Et en lisant bien les Évangiles, il semble que cela ait été effectivement au centre du ministère de Jésus. Les guérisons et miracles opérés par Jésus ont bien sûr pour but de soulager la souffrance, mais aussi de démontrer non pas seulement la puissance de Jésus mais quel genre de Messie-sauveur il est : le Seigneur de la vie, qui domine sur la vie comme sur la mort, sur la santé comme sur la maladie, sur les anges comme sur les démons. Ce que Jésus affirme, c’est qu’il vient instaurer le Règne de Dieu qui remplacera le règne des hommes, et où l’oppression et l’injustice seront remplacées par la justice et la bénédiction de Dieu.
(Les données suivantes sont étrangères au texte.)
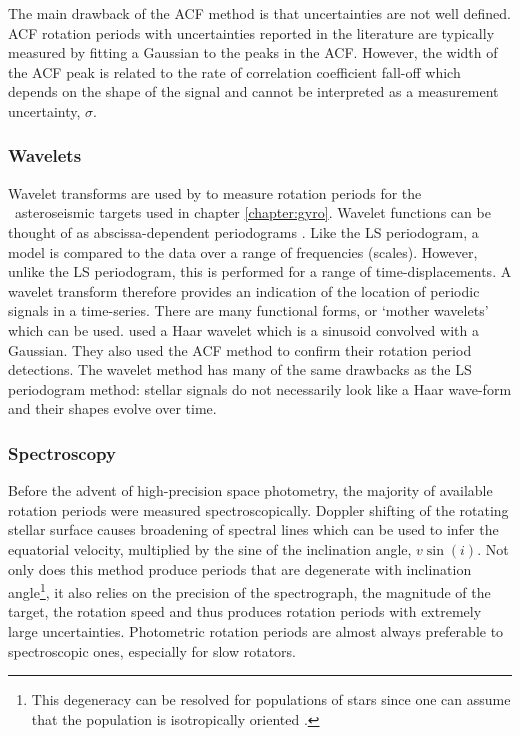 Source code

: The main drawback of the ACF method is that uncertainties are not well
defined.
ACF rotation periods with uncertainties reported in the literature are
typically measured by fitting a Gaussian to the peaks in the ACF.
However, the width of the ACF peak is related to the rate of correlation
coefficient fall-off which depends on the shape of the signal and cannot be
interpreted as a measurement uncertainty, $\sigma$.

\subsubsection{Wavelets}
Wavelet transforms are used by \citet{Garcia2014} to measure rotation periods
for the \kepler\ asteroseismic targets used in chapter \ref{chapter:gyro}.
Wavelet functions can be thought of as abscissa-dependent periodograms
\citep{Carter2009}.
Like the LS periodogram, a model is compared to the data over a range of
frequencies (scales).
However, unlike the LS periodogram, this is performed for a range of
time-displacements.
A wavelet transform therefore provides an indication of the location of
periodic signals in a time-series.
There are many functional forms, or `mother wavelets' which can be used.
\citet{Garcia2014} used a Haar wavelet which is a sinusoid convolved with a
Gaussian.
They also used the ACF method to confirm their rotation period detections.
The wavelet method has many of the same drawbacks as the LS periodogram
method: stellar signals do not necessarily look like a Haar wave-form and
their shapes evolve over time.

\subsubsection{Spectroscopy}
Before the advent of high-precision space photometry, the majority of
available rotation periods were measured spectroscopically.
Doppler shifting of the rotating stellar surface causes broadening of spectral
lines which can be used to infer the equatorial velocity, multiplied by the
sine of the inclination angle, $v\sin(i)$.
Not only does this method produce periods that are degenerate with inclination
angle\footnote{This degeneracy can be resolved for populations of stars since
one can assume that the population is isotropically oriented
\citep[\eg][]{Andrews2014}.}, it also relies on the precision of the
spectrograph, the magnitude of the target, the rotation speed and thus
produces rotation periods with extremely large uncertainties.
Photometric rotation periods are almost always preferable to spectroscopic
ones, especially for slow rotators.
Les béatitudes (Lc 6,20-26) et le Magnificat (Lc 1,46-55), le poème de louange de Marie, soulignent à grands traits le parti pris de Dieu pour les malheureux et la puissance de Dieu pour abaisser les riches et les puissants et élever les faibles et les opprimés. Il faut reconnaître la radicalité de ces énoncés dans le contexte du 1er siècle : le Magnificat est un poème qui frise la sédition et les propos révolutionnaires dans un monde romain fortement hiérarchisé, patriarcal, et où la domination du plus fort est un mode de vie. Au moment où Marie a prononcé ces mots, César Auguste était au sommet de la pyramide qu’était l’Empire romain. Il était servi par tous et il était devenu un des hommes les plus riches de l’Antiquité. Or, Marie, pavant la voie au ministère de Jésus, affirme que Dieu « a jeté les puissants à bas de leurs trônes et il a élevé les humbles ; les affamés, il les a comblés de biens et les riches, il les a renvoyés les mains vides ». Quant à Jésus, né dans le dépouillement et vivant à la périphérie, à Nazareth, il dira des choses comme « qui est le plus grand, celui qui sert ou celui qui est à table ? (…) Or, moi, je suis au milieu de vous à la place de celui qui sert » (Lc 22,27) ou « si quelqu’un veut être grand parmi vous, qu’il soit votre serviteur » (Mt 20,26). Il lavera même les pieds des disciples, tâche réservée habituellement à l'esclave (Jn 13,1-17). Jésus renverse le système romain et son ordre social. Le Règne de Dieu et le salut apportés par Jésus sont englobant, ils ont donc aussi une dimension sociale et dérangent l’ordre social établi. Les disciples eux-mêmes auront beaucoup de peine à accepter ce renversement (Lc 9,46-48 ; Jn 13,6-8). Ils ne seront pas les seuls : depuis 2000 ans, les chrétiens peinent à accepter la radicalité du discours social de Jésus. Et pourtant, le renversement social que constitue l’éthique du Règne de Dieu est visiblement au centre de la mission de Jésus.